Find the string "juste" in the material. Copy every line that has it.

**Data to use**
__________

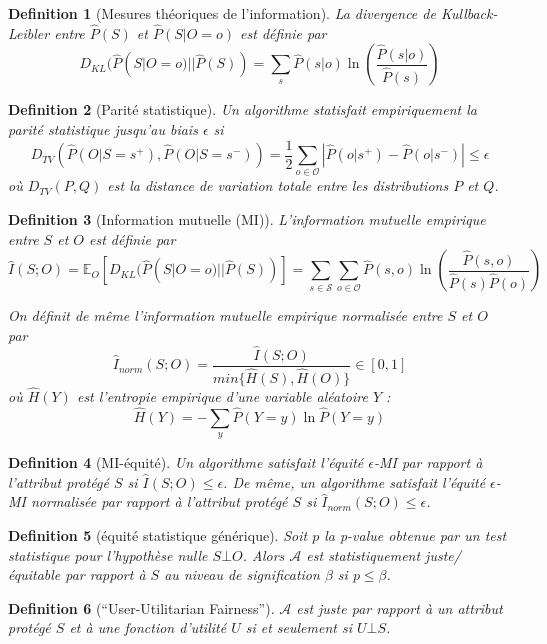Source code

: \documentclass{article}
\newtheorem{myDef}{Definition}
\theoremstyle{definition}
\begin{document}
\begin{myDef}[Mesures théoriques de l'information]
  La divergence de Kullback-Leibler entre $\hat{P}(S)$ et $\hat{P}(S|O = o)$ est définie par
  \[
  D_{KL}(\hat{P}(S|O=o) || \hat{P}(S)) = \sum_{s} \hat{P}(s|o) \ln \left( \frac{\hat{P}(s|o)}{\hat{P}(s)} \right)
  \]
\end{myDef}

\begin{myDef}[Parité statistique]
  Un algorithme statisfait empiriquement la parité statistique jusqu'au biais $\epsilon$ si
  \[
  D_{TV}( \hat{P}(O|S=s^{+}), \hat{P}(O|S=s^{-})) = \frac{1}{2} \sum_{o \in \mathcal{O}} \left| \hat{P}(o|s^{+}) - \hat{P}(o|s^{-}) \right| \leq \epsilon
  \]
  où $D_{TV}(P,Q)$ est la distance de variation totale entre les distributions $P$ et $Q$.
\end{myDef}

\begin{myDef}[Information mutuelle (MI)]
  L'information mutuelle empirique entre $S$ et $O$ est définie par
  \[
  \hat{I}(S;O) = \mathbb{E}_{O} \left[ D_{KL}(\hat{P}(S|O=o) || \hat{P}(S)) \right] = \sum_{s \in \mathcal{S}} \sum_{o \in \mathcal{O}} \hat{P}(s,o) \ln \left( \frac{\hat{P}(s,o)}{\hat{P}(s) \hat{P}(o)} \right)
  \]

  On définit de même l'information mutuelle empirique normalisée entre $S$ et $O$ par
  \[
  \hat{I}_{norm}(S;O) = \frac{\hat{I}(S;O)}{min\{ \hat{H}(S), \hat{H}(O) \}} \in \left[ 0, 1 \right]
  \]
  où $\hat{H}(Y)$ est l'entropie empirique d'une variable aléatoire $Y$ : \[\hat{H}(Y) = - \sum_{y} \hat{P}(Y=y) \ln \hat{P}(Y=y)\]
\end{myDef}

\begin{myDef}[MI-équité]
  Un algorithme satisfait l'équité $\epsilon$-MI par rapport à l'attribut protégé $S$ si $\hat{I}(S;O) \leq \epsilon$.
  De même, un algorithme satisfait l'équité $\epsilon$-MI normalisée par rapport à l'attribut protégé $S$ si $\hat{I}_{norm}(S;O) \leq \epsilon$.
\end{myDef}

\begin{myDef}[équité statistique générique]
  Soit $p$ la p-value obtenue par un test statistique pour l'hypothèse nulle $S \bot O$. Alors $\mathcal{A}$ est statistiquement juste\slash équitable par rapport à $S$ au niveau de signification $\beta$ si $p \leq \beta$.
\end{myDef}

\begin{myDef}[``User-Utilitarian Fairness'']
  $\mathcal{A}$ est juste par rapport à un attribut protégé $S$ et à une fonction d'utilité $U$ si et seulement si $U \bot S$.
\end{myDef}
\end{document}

__________

**Your solution**
  Soit $p$ la p-value obtenue par un test statistique pour l'hypothèse nulle $S \bot O$. Alors $\mathcal{A}$ est statistiquement juste\slash équitable par rapport à $S$ au niveau de signification $\beta$ si $p \leq \beta$.
  $\mathcal{A}$ est juste par rapport à un attribut protégé $S$ et à une fonction d'utilité $U$ si et seulement si $U \bot S$.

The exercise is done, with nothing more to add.